Want to close the leadership gap in your organization? Consider these tips.
Turn on your leadership-detecting radar. In your organization, you can’t spot future leaders or nurture current ones if you’re not actively paying attention to who has potential to become better. You know what makes a great leader…people who are disciplined in a number of key mindsets and behaviors—those who are focused, confident, courageous, humble at the right times, passionate, solid communicators…the list goes on! So put your radar out. Start noticing when your team players are demonstrating these characteristics and a clear willingness to improve and grow professionally. If you see consistency in these mindset and behaviors, that’s a great sign that potential leaders are in your midst.

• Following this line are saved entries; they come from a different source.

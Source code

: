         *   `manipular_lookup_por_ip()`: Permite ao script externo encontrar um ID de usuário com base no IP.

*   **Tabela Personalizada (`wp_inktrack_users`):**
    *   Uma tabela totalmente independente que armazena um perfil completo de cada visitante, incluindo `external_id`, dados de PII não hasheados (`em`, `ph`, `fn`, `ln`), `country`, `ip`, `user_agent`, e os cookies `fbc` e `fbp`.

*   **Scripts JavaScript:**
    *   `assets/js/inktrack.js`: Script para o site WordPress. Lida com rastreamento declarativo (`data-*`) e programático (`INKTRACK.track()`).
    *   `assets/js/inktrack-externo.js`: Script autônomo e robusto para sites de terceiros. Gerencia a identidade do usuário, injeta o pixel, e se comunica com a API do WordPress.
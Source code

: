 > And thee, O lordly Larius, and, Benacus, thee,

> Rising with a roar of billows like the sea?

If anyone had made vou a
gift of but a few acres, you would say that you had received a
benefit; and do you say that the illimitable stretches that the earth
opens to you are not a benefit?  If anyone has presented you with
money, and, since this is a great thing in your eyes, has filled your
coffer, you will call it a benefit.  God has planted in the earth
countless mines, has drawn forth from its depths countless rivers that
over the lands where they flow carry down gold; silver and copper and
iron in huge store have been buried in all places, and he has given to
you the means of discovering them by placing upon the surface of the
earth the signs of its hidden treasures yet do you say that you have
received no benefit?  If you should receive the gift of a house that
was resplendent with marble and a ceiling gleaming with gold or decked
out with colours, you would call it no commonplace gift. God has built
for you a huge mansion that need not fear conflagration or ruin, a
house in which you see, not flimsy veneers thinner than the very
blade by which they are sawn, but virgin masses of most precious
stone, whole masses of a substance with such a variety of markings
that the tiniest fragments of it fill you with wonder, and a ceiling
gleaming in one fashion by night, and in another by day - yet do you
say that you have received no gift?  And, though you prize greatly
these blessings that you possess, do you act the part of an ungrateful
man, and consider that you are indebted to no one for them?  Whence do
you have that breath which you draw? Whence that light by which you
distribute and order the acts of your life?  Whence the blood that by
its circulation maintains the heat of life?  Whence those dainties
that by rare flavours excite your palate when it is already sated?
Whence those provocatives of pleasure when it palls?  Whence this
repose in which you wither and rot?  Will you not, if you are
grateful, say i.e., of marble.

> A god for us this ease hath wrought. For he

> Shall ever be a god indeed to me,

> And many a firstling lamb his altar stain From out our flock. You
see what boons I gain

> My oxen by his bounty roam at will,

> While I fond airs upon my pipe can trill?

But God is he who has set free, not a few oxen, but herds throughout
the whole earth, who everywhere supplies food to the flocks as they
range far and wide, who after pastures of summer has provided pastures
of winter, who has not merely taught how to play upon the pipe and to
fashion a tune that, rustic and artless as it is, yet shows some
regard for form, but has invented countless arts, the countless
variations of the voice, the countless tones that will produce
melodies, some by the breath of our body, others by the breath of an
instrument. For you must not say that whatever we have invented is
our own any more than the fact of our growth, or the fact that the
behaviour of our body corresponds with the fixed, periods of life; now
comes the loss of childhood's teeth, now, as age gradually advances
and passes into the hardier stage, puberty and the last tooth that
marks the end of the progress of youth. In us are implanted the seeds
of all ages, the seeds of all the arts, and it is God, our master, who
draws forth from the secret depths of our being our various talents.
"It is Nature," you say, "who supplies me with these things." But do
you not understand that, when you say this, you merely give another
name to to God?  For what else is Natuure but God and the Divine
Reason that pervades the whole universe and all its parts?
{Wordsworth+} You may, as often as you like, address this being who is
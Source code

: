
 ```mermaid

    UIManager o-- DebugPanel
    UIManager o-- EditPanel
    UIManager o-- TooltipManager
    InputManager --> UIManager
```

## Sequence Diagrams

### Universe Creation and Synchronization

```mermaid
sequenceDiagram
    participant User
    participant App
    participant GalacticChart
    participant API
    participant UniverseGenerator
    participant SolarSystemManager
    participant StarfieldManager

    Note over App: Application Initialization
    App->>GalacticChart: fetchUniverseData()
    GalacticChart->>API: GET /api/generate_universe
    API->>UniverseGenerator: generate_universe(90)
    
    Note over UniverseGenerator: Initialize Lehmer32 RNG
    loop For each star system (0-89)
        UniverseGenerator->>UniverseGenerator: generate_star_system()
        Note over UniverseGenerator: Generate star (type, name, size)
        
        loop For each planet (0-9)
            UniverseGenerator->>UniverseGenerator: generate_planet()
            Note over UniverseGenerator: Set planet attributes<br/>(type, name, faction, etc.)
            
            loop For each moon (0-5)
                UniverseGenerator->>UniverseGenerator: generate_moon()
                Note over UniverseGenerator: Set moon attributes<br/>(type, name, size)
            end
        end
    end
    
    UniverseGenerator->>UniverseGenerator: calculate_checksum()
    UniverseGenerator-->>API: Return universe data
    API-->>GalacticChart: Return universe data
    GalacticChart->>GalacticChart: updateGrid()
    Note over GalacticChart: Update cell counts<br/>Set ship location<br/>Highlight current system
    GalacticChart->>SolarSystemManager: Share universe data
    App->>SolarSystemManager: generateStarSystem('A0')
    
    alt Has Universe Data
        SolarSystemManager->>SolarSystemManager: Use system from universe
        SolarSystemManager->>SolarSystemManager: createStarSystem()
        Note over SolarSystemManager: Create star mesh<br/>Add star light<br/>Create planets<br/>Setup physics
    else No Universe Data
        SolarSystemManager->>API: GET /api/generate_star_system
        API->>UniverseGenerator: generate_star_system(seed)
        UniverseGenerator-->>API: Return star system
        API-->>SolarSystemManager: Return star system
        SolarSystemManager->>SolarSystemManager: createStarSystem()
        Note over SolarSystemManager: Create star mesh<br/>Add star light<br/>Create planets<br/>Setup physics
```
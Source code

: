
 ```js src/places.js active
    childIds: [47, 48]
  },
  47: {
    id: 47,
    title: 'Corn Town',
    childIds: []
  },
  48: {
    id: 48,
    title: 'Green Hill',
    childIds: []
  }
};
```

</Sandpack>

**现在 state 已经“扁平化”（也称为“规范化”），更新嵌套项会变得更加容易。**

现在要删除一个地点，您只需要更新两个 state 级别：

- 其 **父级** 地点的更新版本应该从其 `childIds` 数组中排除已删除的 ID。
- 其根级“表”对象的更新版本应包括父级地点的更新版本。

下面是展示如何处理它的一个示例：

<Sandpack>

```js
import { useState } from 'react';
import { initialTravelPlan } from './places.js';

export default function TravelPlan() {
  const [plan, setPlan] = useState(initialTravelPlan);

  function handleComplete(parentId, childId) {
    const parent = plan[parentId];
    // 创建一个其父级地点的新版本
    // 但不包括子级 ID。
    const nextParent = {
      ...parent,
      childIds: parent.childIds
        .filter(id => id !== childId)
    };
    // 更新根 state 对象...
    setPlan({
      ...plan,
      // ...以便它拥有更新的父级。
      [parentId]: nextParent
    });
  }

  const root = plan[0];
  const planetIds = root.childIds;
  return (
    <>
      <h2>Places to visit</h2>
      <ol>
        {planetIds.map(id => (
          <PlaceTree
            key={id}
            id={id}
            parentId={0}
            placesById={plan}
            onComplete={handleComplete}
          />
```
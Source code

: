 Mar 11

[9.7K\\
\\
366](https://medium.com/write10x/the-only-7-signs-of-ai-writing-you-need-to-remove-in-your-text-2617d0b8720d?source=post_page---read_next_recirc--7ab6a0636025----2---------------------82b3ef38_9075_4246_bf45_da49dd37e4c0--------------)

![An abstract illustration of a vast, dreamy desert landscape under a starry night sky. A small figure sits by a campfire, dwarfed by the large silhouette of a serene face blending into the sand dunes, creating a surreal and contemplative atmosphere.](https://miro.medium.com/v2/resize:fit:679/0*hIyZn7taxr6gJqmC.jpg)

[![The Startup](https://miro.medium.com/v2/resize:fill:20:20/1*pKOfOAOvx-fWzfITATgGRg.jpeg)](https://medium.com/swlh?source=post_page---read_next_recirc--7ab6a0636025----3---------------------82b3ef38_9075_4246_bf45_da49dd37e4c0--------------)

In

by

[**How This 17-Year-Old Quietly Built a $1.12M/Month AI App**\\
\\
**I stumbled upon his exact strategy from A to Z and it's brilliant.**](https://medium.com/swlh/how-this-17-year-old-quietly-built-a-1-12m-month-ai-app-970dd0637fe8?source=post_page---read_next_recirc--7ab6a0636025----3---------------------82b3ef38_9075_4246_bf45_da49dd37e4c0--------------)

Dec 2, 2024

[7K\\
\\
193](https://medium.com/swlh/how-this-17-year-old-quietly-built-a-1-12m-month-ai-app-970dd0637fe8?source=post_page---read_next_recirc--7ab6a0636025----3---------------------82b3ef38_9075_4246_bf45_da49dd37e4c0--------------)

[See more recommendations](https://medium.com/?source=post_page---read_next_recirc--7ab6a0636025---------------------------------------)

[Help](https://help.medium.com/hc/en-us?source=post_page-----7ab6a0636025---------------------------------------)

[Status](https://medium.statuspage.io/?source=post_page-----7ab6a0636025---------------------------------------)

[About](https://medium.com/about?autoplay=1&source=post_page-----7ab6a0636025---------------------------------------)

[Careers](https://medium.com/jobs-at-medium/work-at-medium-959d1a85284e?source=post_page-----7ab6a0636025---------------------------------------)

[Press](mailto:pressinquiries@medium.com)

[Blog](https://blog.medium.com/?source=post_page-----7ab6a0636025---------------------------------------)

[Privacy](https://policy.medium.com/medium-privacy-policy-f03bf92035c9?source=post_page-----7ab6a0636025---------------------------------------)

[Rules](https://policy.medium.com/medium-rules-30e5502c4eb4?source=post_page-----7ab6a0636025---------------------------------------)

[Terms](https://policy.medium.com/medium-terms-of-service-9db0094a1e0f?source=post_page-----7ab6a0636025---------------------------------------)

Ask people if they’re interested. Some people are so caught up in just doing their jobs and getting it all right that they may not even realize they want to become leaders until you call this idea to their attention. In fact, bring up how their consistent successes reflect certain leadership skills and talents, and it may take them by total surprise. Expect this and then be prepared to simply ask your people if they’re up for and really interested in the challenge. Be real about what’s involved in developing professionally and with the goal to become a Disciplined Leader. After all, it will likely require some change—and that’s not always easy or attractive to some people. Be honest so you can get a good read on whether your people have not just the ability but also the desire to become future leaders. It’s vital to know this information before you invest time, money, training, and other resources to support their leadership growth.
Demonstrate your commitment. Your people are going to feel more safe and comfortable about developing their leadership skills if they know that what you offer in terms of professional leadership growth is of value. In short, they want to trust you before they agree to whatever it is you’re encouraging them to pursue. For example, say you call out someone for their leadership potential and send them to MAP’s 2.5-day executive leadership program. Then after that person returns, you don’t take action based upon what they discovered about themselves and/or how to become a more Disciplined Leader. In such a situation, you’re essentially sending the message you don’t really value them as a potential leader after all. You’re simply going through the motions. This can be incredibly self-defeating not just for that individual who went but also for your own leadership credibility. And when your leadership credibility suffers, so, too, do employee morale, performance, productivity and results. So make the commitment to support leadership potential from start to finish whether that’s through the right training, tools, techniques, etc. Be consistent and accountable to your goal to better cultivate these leaders and keep them working for you.
What have you done differently to better build up leaders in your organization?